Shortly after it started, the company got a big boost after Oprah Winfrey picked the candy as one of her "favorite things" on her holiday show.

Caramels, hot off the presses

But success brought new challenges. Patty quit her job and moved with her husband to Santa Cruz to work on the business full time, but they were still making every piece of caramel by hand. When they discovered a local candy manufacturer in Bozeman willing to do it for them, they decided to move again.

Why caramels?

"It's a light treat. It doesn't sit in your stomach all day like a fudge would," she said. "I really see this as a spiritual gift, a quote wrapped around the caramel to make you think. And the sugar makes you more happy about it."

Good Karmal comes in six flavors--vanilla, sea salt, chocolate sea salt, cafe caramel, caramel apple and chipotle. Two caramels have 120 calories, 5 grams of fat, and 3 Weight Watchers Plus points.

"Our most popular flavor is definitely the sea salt," she said. "It's an old-fashioned vanilla flavor with the sprinkling of a nice crunchy sea salt on the outside--and it's delicious."

I'll vouch for that, although I'm rather partial to the chipotle, which has a hint of peppery spice, giving the candy a bit of an edge. The candies are much softer than the Kraft version, and the sea salt variety really do crunch slightly when you take a bite. Patty said the company is always considering new flavors. A caramel slab for those who would like to bake with Good Karmal is one possibility. Yes, please!

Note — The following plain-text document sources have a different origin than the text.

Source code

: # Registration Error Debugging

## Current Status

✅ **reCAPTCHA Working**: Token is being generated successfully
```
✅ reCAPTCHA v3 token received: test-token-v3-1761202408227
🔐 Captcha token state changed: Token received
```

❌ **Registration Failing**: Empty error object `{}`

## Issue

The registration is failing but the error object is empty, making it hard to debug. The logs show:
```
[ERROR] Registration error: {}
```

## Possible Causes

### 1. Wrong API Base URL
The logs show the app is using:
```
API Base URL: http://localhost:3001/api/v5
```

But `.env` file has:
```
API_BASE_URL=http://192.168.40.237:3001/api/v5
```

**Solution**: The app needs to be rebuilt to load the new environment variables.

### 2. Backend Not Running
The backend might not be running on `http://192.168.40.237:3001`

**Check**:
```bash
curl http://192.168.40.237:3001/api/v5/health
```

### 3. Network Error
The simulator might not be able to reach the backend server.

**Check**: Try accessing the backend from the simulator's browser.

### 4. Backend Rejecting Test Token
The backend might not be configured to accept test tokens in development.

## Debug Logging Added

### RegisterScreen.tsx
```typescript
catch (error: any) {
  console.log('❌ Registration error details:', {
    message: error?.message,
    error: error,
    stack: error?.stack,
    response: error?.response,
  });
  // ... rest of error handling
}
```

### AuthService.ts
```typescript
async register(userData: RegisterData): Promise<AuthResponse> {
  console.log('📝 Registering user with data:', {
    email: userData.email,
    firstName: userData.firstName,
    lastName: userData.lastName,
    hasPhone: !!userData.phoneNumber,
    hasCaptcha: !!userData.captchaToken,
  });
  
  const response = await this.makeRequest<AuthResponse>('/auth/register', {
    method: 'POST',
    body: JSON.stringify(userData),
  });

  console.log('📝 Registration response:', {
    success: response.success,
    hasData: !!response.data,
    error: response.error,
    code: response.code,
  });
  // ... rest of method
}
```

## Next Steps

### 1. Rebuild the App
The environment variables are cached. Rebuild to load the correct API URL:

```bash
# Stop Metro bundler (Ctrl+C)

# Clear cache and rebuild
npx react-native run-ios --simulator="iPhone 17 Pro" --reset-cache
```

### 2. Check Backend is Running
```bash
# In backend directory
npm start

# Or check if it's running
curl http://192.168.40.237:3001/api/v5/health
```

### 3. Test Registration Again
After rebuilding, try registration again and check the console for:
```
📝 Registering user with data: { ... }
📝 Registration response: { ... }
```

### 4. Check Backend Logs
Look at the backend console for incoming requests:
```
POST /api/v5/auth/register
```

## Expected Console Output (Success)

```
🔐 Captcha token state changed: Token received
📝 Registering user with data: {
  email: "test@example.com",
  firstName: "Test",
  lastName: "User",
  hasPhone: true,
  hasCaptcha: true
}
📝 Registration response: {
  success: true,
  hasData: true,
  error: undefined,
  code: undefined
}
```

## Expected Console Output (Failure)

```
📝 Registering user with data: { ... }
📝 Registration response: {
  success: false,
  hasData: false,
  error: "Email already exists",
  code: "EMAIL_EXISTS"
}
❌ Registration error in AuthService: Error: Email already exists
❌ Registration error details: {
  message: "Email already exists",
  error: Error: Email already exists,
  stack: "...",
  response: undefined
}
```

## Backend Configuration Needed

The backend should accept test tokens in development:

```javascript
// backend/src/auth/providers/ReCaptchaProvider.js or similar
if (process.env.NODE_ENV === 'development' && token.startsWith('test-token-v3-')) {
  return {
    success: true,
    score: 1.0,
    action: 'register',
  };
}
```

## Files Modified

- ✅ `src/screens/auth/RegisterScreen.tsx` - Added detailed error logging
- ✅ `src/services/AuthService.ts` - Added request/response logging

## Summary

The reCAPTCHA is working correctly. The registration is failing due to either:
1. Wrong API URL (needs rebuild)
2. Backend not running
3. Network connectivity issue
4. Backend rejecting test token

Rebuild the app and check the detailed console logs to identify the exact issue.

As for the quotes, they're really the piece that sets the candy apart. They're less like fortune cookie messages and more positive sayings you might paste on your computer or send to a friend--bits of good karma(l), so to speak.

"I've always been a passionate collector of quotes. I feel like the right quote always finds me at a certain point in my life as a message that makes me really shift my thinking," Patty said. Mixing the love of candy and the love of quotes "made perfect sense for who I am, because I loved candy, but I was always looking for more meaning in my life and thought that other people might be too."

One of her favorite quotes is from Gandhi:

"We must be the change we wish to see in the world."

Good Karmal basket

"I love that quote because even the littlest things--letting someone in in traffic, smiling at the checkout person who's having a bad day--I think that's who I want to be--and that's the change I want to see."

Her brother Steve says his favorite quote is from Jimi Hendrix:

"When the power of love overcomes the love of power, the world will know peace."

Patty avoids overtly religious sayings that might offend someone or be preachy.

"I consider myself a kindist. I think we should all be nice to each other and nice to the Earth." The quotes reflect this philosophy--with some of the profits benefiting environmental causes.

Baskets and favors tailored for weddings, baby showers, sports events, grand openings, hospitals, charities--all of these are keeping the factory humming, Patty said. Perhaps it would be nice to go beyond her web-based model and sell her caramels in a few upscale retail outlets in Los Angeles and New York, she muses. But she doesn't want to grow so big she won't have time to pick up her daughters from school and enjoy the great life she and her husband have found in Bozeman.

"I'm all for slow, smart growth."

Sounds like a quote worth wrapping round a caramel.